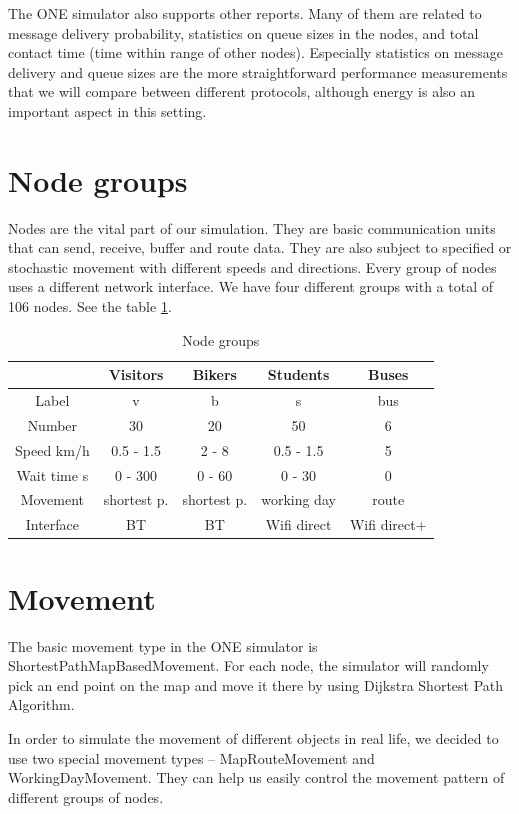 \documentclass[conference]{IEEEtran}
\begin{document}
The ONE simulator also supports other reports. Many of them are related to message delivery probability, statistics on queue sizes in the nodes, and total contact time (time within range of other nodes). Especially statistics on message delivery and queue sizes are the more straightforward performance measurements that we will compare between different protocols, although energy is also an important aspect in this setting.

\section{Node groups}

Nodes are the vital part of our simulation. They are basic communication units that can send, receive, buffer and route data. They are also subject to specified or stochastic movement with different speeds and directions. Every group of nodes uses a different network interface. We have four different groups with a total of 106 nodes. See the table \ref{node_groups}.

\begin{table}[!t]
\renewcommand{\arraystretch}{1.5}
\caption{Node groups}
\label{node_groups}
\centering
\begin{tabular}{|c||c||c||c||c|}
\hline
 & Visitors & Bikers & Students & Buses\\
\hline
Label & v & b & s & bus\\
\hline
Number & 30 & 20 & 50 & 6\\
\hline
Speed km/h & 0.5 - 1.5 & 2 - 8 & 0.5 - 1.5 & 5\\
\hline
Wait time s & 0 - 300 & 0 - 60 & 0 - 30 & 0\\
\hline
Movement & shortest p. & shortest p. & working day & route\\
\hline
Interface & BT & BT & Wifi direct & Wifi direct+\\
\hline
\end{tabular}
\end{table}

\section{Movement}

The basic movement type in the ONE simulator is ShortestPathMapBasedMovement. For each node, the simulator will randomly pick an end point on the map and move it there by using Dijkstra Shortest Path Algorithm.

In order to simulate the movement of different objects in real life, we decided to use two special movement types -- MapRouteMovement and WorkingDayMovement. They can help us easily control the movement pattern of different groups of nodes.
\end{document}

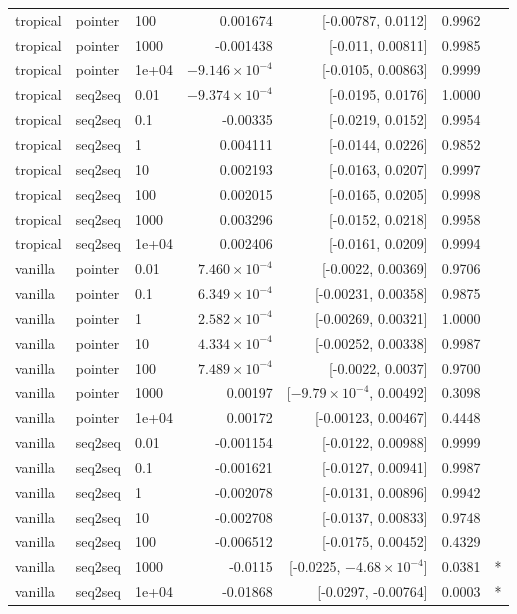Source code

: \documentclass[10pt]{article}
\begin{document}
{\begin{longtable}{lllrrrl}
tropical & pointer & 100 & 0.001674 & [-0.00787, 0.0112] & 0.9962 & \\
tropical & pointer & 1000 & -0.001438 & [-0.011, 0.00811] & 0.9985 & \\
tropical & pointer & 1e+04 & $-9.146\times10^{-4}$ & [-0.0105, 0.00863] & 0.9999 & \\
tropical & seq2seq & 0.01 & $-9.374\times10^{-4}$ & [-0.0195, 0.0176] & 1.0000 & \\
tropical & seq2seq & 0.1 & -0.00335 & [-0.0219, 0.0152] & 0.9954 & \\
tropical & seq2seq & 1 & 0.004111 & [-0.0144, 0.0226] & 0.9852 & \\
tropical & seq2seq & 10 & 0.002193 & [-0.0163, 0.0207] & 0.9997 & \\
tropical & seq2seq & 100 & 0.002015 & [-0.0165, 0.0205] & 0.9998 & \\
tropical & seq2seq & 1000 & 0.003296 & [-0.0152, 0.0218] & 0.9958 & \\
tropical & seq2seq & 1e+04 & 0.002406 & [-0.0161, 0.0209] & 0.9994 & \\
vanilla & pointer & 0.01 & $7.460\times10^{-4}$ & [-0.0022, 0.00369] & 0.9706 & \\
vanilla & pointer & 0.1 & $6.349\times10^{-4}$ & [-0.00231, 0.00358] & 0.9875 & \\
vanilla & pointer & 1 & $2.582\times10^{-4}$ & [-0.00269, 0.00321] & 1.0000 & \\
vanilla & pointer & 10 & $4.334\times10^{-4}$ & [-0.00252, 0.00338] & 0.9987 & \\
vanilla & pointer & 100 & $7.489\times10^{-4}$ & [-0.0022, 0.0037] & 0.9700 & \\
vanilla & pointer & 1000 & 0.00197 & [$-9.79\times10^{-4}$, 0.00492] & 0.3098 & \\
vanilla & pointer & 1e+04 & 0.00172 & [-0.00123, 0.00467] & 0.4448 & \\
vanilla & seq2seq & 0.01 & -0.001154 & [-0.0122, 0.00988] & 0.9999 & \\
vanilla & seq2seq & 0.1 & -0.001621 & [-0.0127, 0.00941] & 0.9987 & \\
vanilla & seq2seq & 1 & -0.002078 & [-0.0131, 0.00896] & 0.9942 & \\
vanilla & seq2seq & 10 & -0.002708 & [-0.0137, 0.00833] & 0.9748 & \\
vanilla & seq2seq & 100 & -0.006512 & [-0.0175, 0.00452] & 0.4329 & \\
vanilla & seq2seq & 1000 & -0.0115 & [-0.0225, $-4.68\times10^{-4}$] & 0.0381 & *\\
vanilla & seq2seq & 1e+04 & -0.01868 & [-0.0297, -0.00764] & 0.0003 & *\\
\bottomrule
\end{longtable}
}
\end{document}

════════════════

**About this exercise**
In your copy, include no pictures, but set down every record exactly.

**Your solution**
 \documentclass[conference]{IEEEtran}
\begin{document}
The ONE simulator also supports other reports. Many of them are related to message delivery probability, statistics on queue sizes in the nodes, and total contact time (time within range of other nodes). Especially statistics on message delivery and queue sizes are the more straightforward performance measurements that we will compare between different protocols, although energy is also an important aspect in this setting.

\section{Node groups}

Nodes are the vital part of our simulation. They are basic communication units that can send, receive, buffer and route data. They are also subject to specified or stochastic movement with different speeds and directions. Every group of nodes uses a different network interface. We have four different groups with a total of 106 nodes. See the table \ref{node_groups}.

\begin{table}[!t]
\renewcommand{\arraystretch}{1.5}
\caption{Node groups}
\label{node_groups}
\centering
\begin{tabular}{|c||c||c||c||c|}
\hline
 & Visitors & Bikers & Students & Buses\\
\hline
Label & v & b & s & bus\\
\hline
Number & 30 & 20 & 50 & 6\\
\hline
Speed km/h & 0.5 - 1.5 & 2 - 8 & 0.5 - 1.5 & 5\\
\hline
Wait time s & 0 - 300 & 0 - 60 & 0 - 30 & 0\\
\hline
Movement & shortest p. & shortest p. & working day & route\\
\hline
Interface & BT & BT & Wifi direct & Wifi direct+\\
\hline
\end{tabular}
\end{table}

\section{Movement}

The basic movement type in the ONE simulator is ShortestPathMapBasedMovement. For each node, the simulator will randomly pick an end point on the map and move it there by using Dijkstra Shortest Path Algorithm.

In order to simulate the movement of different objects in real life, we decided to use two special movement types -- MapRouteMovement and WorkingDayMovement. They can help us easily control the movement pattern of different groups of nodes.
\end{document}

Source code

: \documentclass[10pt]{article}
\begin{document}
{\begin{longtable}{lllrrrl}
tropical & pointer & 100 & 0.001674 & [-0.00787, 0.0112] & 0.9962 & \\
tropical & pointer & 1000 & -0.001438 & [-0.011, 0.00811] & 0.9985 & \\
tropical & pointer & 1e+04 & $-9.146\times10^{-4}$ & [-0.0105, 0.00863] & 0.9999 & \\
tropical & seq2seq & 0.01 & $-9.374\times10^{-4}$ & [-0.0195, 0.0176] & 1.0000 & \\
tropical & seq2seq & 0.1 & -0.00335 & [-0.0219, 0.0152] & 0.9954 & \\
tropical & seq2seq & 1 & 0.004111 & [-0.0144, 0.0226] & 0.9852 & \\
tropical & seq2seq & 10 & 0.002193 & [-0.0163, 0.0207] & 0.9997 & \\
tropical & seq2seq & 100 & 0.002015 & [-0.0165, 0.0205] & 0.9998 & \\
tropical & seq2seq & 1000 & 0.003296 & [-0.0152, 0.0218] & 0.9958 & \\
tropical & seq2seq & 1e+04 & 0.002406 & [-0.0161, 0.0209] & 0.9994 & \\
vanilla & pointer & 0.01 & $7.460\times10^{-4}$ & [-0.0022, 0.00369] & 0.9706 & \\
vanilla & pointer & 0.1 & $6.349\times10^{-4}$ & [-0.00231, 0.00358] & 0.9875 & \\
vanilla & pointer & 1 & $2.582\times10^{-4}$ & [-0.00269, 0.00321] & 1.0000 & \\
vanilla & pointer & 10 & $4.334\times10^{-4}$ & [-0.00252, 0.00338] & 0.9987 & \\
vanilla & pointer & 100 & $7.489\times10^{-4}$ & [-0.0022, 0.0037] & 0.9700 & \\
vanilla & pointer & 1000 & 0.00197 & [$-9.79\times10^{-4}$, 0.00492] & 0.3098 & \\
vanilla & pointer & 1e+04 & 0.00172 & [-0.00123, 0.00467] & 0.4448 & \\
vanilla & seq2seq & 0.01 & -0.001154 & [-0.0122, 0.00988] & 0.9999 & \\
vanilla & seq2seq & 0.1 & -0.001621 & [-0.0127, 0.00941] & 0.9987 & \\
vanilla & seq2seq & 1 & -0.002078 & [-0.0131, 0.00896] & 0.9942 & \\
vanilla & seq2seq & 10 & -0.002708 & [-0.0137, 0.00833] & 0.9748 & \\
vanilla & seq2seq & 100 & -0.006512 & [-0.0175, 0.00452] & 0.4329 & \\
vanilla & seq2seq & 1000 & -0.0115 & [-0.0225, $-4.68\times10^{-4}$] & 0.0381 & *\\
vanilla & seq2seq & 1e+04 & -0.01868 & [-0.0297, -0.00764] & 0.0003 & *\\
\bottomrule
\end{longtable}
}
\end{document}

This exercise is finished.